302. A compound has empirical formula \(\mathrm{CH_2O}\) and molar mass \(180\,g\,mol^{-1}\). The molecular formula is:
ⓐ. \(\mathrm{CH_2O}\)
ⓑ. \(\mathrm{C_2H_4O_2}\)
ⓒ. \(\mathrm{C_6H_{12}O_6}\)
ⓓ. \(\mathrm{C_{12}H_{24}O_{12}}\)
Correct Answer: \(\mathrm{C_6H_{12}O_6}\)
Explanation: \( \textbf{Empirical formula:} \) \(\mathrm{CH_2O}\).
\( \textbf{Empirical formula mass:} \)
\[
12+2(1)+16=30\,g\,mol^{-1}
\]
\( \textbf{Given molar mass:} \) \(180\,g\,mol^{-1}\).
\( \textbf{Find multiplier:} \)
\[
\text{multiplier}=\frac{180}{30}=6
\]
\( \textbf{Multiply empirical subscripts by \(6\):} \)
\[
\mathrm{C_1H_2O_1}\times6=\mathrm{C_6H_{12}O_6}
\]
\( \textbf{Final answer:} \) the molecular formula is \(\mathrm{C_6H_{12}O_6}\).
The molecular formula must have a molar mass matching the given value, not only the same percentage composition.
303. A compound has empirical formula \(\mathrm{NO_2}\) and molecular mass \(92\,u\). The molecular formula is:
ⓐ. \(\mathrm{NO_2}\)
ⓑ. \(\mathrm{N_2O_4}\)
ⓒ. \(\mathrm{N_3O_6}\)
ⓓ. \(\mathrm{NO}\)
Correct Answer: \(\mathrm{N_2O_4}\)
Explanation: \( \textbf{Empirical formula:} \) \(\mathrm{NO_2}\).

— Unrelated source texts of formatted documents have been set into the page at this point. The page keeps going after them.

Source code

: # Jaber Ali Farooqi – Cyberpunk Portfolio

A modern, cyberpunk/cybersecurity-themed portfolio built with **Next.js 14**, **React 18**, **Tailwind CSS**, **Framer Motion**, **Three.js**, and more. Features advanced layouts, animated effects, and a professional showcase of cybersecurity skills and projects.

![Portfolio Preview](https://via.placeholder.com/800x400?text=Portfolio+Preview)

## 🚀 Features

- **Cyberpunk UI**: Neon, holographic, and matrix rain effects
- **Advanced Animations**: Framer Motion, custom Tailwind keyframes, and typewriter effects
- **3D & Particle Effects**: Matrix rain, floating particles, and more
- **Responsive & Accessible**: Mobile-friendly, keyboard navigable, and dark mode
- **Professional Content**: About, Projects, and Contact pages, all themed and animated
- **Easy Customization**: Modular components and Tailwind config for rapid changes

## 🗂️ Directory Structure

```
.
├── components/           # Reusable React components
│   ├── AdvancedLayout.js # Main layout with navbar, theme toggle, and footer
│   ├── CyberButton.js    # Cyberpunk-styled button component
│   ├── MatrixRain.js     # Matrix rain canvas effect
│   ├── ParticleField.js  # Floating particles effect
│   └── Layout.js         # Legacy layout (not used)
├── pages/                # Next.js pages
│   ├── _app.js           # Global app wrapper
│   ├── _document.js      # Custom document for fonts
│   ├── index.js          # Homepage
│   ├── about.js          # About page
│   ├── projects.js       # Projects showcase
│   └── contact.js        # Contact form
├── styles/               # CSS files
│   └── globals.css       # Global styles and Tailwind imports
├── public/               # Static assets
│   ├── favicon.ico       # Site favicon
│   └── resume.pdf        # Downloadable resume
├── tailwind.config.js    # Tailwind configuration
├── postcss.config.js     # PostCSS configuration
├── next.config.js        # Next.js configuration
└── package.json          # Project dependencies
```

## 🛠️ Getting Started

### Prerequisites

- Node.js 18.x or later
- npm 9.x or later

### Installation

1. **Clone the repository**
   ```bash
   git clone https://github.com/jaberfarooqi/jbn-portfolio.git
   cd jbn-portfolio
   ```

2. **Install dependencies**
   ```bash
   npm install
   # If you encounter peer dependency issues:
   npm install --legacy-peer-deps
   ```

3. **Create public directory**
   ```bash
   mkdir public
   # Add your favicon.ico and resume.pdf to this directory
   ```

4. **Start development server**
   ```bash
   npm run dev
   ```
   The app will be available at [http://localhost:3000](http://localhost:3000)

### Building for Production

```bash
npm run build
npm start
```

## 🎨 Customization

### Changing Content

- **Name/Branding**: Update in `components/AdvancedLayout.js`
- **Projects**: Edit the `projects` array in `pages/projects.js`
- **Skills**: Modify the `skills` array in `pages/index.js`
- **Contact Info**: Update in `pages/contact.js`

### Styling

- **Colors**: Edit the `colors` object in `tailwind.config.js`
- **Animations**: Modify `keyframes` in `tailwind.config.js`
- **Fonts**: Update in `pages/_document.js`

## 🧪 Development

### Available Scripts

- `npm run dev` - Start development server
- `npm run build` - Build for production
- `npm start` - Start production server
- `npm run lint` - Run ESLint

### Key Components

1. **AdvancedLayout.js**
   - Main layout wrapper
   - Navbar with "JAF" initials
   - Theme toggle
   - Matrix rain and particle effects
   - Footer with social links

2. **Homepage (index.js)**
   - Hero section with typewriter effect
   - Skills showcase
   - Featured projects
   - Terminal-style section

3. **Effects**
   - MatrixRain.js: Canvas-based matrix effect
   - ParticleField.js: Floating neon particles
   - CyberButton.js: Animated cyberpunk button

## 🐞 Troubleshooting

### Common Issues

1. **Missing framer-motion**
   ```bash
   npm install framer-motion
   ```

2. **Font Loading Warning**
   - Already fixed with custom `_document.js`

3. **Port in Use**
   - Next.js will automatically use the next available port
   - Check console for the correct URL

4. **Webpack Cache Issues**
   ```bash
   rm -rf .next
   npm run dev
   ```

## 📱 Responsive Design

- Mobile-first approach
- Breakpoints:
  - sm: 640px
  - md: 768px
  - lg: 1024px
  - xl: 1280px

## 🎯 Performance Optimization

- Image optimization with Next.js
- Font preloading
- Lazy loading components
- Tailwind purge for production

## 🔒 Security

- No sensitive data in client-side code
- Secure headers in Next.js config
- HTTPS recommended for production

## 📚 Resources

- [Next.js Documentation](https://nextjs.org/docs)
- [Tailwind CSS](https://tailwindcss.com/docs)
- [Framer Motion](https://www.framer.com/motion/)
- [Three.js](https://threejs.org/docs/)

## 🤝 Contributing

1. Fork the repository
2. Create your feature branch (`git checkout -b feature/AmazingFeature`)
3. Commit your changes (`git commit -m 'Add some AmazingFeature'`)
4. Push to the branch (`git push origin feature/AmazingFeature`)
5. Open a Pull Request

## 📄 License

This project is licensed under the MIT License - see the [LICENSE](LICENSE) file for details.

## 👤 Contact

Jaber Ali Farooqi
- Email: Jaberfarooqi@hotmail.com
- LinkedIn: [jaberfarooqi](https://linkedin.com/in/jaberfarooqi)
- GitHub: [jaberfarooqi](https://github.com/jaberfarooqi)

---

\( \textbf{Use atomic masses:} \) \(\mathrm{N}=14\), \(\mathrm{O}=16\).
\( \textbf{Empirical formula mass:} \)
\[
14+2(16)=46\,u
\]
\( \textbf{Given molecular mass:} \) \(92\,u\).
\( \textbf{Multiplier:} \)
\[
\frac{92}{46}=2
\]
\( \textbf{Multiply subscripts:} \)
\[
\mathrm{NO_2}\times2=\mathrm{N_2O_4}
\]
\( \textbf{Final answer:} \) the molecular formula is \(\mathrm{N_2O_4}\).
The empirical formula is the simplest ratio, while the molecular formula gives the actual atom count in one molecule.
304. A student obtains the mole ratio \(\mathrm{C}:\mathrm{H}:\mathrm{O}=1.5:3:1\) while finding an empirical formula. The best next step is:
ⓐ. Use \(\mathrm{C_{1.5}H_3O}\) as the empirical formula
ⓑ. Round \(1.5\) down to \(1\) and write \(\mathrm{CH_3O}\)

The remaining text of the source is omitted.